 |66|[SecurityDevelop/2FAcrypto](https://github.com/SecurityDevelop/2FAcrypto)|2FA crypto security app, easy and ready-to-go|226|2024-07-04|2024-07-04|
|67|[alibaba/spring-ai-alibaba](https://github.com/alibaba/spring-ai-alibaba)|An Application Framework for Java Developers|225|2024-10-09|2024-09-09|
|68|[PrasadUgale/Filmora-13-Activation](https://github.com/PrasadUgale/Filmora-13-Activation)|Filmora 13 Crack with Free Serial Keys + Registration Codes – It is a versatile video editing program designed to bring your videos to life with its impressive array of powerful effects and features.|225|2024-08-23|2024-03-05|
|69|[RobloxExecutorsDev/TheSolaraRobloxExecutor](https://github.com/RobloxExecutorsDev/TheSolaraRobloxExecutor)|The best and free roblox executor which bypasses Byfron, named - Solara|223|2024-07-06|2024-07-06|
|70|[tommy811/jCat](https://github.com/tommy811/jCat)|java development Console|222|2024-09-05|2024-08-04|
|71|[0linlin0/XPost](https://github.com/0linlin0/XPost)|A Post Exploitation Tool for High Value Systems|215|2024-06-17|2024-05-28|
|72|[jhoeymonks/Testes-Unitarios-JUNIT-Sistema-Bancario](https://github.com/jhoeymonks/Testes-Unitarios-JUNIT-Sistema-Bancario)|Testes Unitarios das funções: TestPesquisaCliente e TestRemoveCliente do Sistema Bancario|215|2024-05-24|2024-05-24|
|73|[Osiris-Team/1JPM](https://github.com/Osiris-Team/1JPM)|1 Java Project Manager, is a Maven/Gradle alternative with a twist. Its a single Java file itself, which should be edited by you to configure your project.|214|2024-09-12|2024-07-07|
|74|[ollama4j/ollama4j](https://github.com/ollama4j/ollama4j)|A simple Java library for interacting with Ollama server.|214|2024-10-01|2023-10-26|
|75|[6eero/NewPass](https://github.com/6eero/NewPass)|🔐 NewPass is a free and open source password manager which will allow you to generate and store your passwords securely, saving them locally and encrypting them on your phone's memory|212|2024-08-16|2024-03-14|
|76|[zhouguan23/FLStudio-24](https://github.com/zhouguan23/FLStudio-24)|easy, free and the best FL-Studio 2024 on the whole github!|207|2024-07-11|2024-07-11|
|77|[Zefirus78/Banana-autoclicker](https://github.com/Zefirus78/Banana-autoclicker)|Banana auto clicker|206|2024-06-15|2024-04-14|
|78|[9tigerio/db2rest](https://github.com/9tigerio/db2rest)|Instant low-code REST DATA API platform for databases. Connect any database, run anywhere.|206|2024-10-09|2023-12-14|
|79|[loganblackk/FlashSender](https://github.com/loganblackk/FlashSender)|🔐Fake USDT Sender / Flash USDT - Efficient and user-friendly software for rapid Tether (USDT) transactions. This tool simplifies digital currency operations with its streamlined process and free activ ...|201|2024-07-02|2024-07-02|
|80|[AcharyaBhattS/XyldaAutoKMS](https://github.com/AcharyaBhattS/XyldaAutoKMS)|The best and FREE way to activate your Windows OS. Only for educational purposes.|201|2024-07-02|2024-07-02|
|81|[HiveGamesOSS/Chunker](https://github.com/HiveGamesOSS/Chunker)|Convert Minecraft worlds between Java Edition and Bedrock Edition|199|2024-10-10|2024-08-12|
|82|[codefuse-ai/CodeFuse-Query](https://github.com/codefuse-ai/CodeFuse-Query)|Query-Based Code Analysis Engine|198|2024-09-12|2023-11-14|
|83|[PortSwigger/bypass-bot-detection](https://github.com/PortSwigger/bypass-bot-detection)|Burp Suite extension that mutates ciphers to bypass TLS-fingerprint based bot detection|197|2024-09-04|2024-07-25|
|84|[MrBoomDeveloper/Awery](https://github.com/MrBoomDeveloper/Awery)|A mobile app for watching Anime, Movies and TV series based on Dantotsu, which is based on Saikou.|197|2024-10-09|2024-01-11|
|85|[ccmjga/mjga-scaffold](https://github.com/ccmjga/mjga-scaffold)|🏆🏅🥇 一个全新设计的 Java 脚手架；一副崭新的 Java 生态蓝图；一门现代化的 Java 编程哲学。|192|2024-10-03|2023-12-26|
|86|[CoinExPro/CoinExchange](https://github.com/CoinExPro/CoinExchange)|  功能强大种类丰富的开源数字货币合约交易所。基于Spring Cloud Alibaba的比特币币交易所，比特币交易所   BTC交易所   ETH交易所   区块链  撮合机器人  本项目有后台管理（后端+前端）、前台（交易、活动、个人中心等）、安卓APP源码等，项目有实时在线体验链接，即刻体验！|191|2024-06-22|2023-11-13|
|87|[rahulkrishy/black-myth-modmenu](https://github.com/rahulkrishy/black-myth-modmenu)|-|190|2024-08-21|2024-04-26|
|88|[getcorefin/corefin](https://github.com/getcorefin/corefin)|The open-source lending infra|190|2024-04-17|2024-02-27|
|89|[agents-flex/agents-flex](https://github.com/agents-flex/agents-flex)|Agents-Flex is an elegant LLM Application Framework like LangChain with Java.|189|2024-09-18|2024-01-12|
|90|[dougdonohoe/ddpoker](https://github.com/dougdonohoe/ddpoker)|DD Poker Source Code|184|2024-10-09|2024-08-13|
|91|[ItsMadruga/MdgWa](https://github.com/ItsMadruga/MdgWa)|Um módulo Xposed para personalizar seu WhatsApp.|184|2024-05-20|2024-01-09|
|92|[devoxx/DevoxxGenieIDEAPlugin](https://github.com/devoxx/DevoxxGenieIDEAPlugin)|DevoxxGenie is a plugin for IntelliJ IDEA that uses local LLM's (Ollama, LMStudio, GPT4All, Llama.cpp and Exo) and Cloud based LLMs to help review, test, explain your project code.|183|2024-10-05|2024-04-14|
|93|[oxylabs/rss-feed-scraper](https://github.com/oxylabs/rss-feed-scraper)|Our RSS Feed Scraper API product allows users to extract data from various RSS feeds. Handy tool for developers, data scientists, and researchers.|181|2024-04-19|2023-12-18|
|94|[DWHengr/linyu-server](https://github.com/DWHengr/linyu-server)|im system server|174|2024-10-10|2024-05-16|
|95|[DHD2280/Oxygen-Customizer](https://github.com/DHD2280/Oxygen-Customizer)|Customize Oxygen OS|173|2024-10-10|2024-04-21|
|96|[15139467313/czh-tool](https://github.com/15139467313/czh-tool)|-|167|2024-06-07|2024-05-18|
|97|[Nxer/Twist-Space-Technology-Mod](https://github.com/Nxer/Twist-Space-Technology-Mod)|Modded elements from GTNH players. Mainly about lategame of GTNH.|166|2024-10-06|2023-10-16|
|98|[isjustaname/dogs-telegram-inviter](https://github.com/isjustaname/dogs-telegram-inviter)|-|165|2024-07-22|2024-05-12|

## THE TASK
Each line that contains the string "Ollama" should be copied from the data above.

## RESPONSE AREA
|74|[ollama4j/ollama4j](https://github.com/ollama4j/ollama4j)|A simple Java library for interacting with Ollama server.|214|2024-10-01|2023-10-26|
|92|[devoxx/DevoxxGenieIDEAPlugin](https://github.com/devoxx/DevoxxGenieIDEAPlugin)|DevoxxGenie is a plugin for IntelliJ IDEA that uses local LLM's (Ollama, LMStudio, GPT4All, Llama.cpp and Exo) and Cloud based LLMs to help review, test, explain your project code.|183|2024-10-05|2024-04-14|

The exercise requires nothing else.